2nd Vice Minister of Culture, Sports and Tourism
- In office 20 December 2019 – 23 December 2020
- President: Moon Jae-in
- Prime Minister: Lee Nak-yeon Chung Sye-kyun
- Minister: Park Yang-woo
- Preceded by: Noh Tae-gang
- Succeeded by: Kim Jung-bae

Personal details
- Born: 1 September 1967 (age 59)
- Education: Yonsei University

= Choi Yun-hui =

South Korean swimmer (born 1967)

Choi Yun-hui (born 1 September 1967) is a South Korean swimmer who served as the 2nd Vice Minister of Culture, Sports and Tourism under President Moon Jae-in from 2019 to 2020. She is the first woman and second professional sports player to become deputy head of the Ministry or of its preceding agencies. She competed in two events at the 1984 Summer Olympics.

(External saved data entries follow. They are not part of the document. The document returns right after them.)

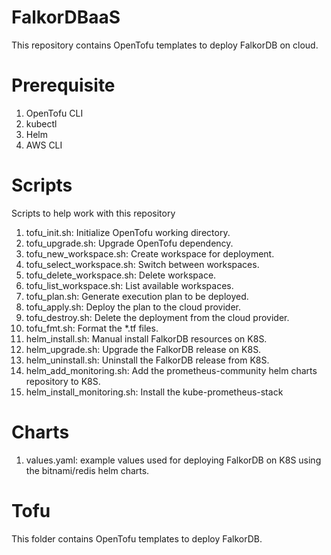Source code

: # FalkorDBaaS

This repository contains OpenTofu templates to deploy FalkorDB on cloud.

# Prerequisite

1. OpenTofu CLI
2. kubectl
3. Helm
4. AWS CLI

# Scripts

Scripts to help work with this repository

1. tofu_init.sh: Initialize OpenTofu working directory.
2. tofu_upgrade.sh: Upgrade OpenTofu dependency.
3. tofu_new_workspace.sh: Create workspace for deployment.
4. tofu_select_workspace.sh: Switch between workspaces.
5. tofu_delete_workspace.sh: Delete workspace.
6. tofu_list_workspace.sh: List available workspaces.
7. tofu_plan.sh: Generate execution plan to be deployed.
8. tofu_apply.sh: Deploy the plan to the cloud provider.
9. tofu_destroy.sh: Delete the deployment from the cloud provider.
10. tofu_fmt.sh: Format the *.tf files.
11. helm_install.sh: Manual install FalkorDB resources on K8S.
12. helm_upgrade.sh: Upgrade the FalkorDB release on K8S.
13. helm_uninstall.sh: Uninstall the FalkorDB release from K8S.
14. helm_add_monitoring.sh: Add the prometheus-community helm charts repository to K8S.
15. helm_install_monitoring.sh: Install the kube-prometheus-stack

# Charts

1. values.yaml: example values used for deploying FalkorDB on K8S using the bitnami/redis helm charts.

# Tofu

This folder contains OpenTofu templates to deploy FalkorDB.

Choi is the younger sister of Choi Yun-jung, who also competed internationally for South Korea in swimming. The two were nicknamed the "Seal Sisters", and were noted frequently for both breaking national backstroke records at the same time. Choi began learning to swim while in kindergarten through lessons at the YMCA. Both sisters attended Seoul National University Middle School, and represented their school in swimming at the national level. Following the 1984 Olympics, she won gold in the 100 m and 200 m backstroke at the 1986 Asian Games.

In 1987, she became the first South Korean model for the Japanese sports drink brand Pocari Sweat. In 2017, she was named the first ever woman to become board member of the Korean Sport & Olympic Committee.

Choi holds both a bachelor's and a master's degree from Yonsei University in physical education.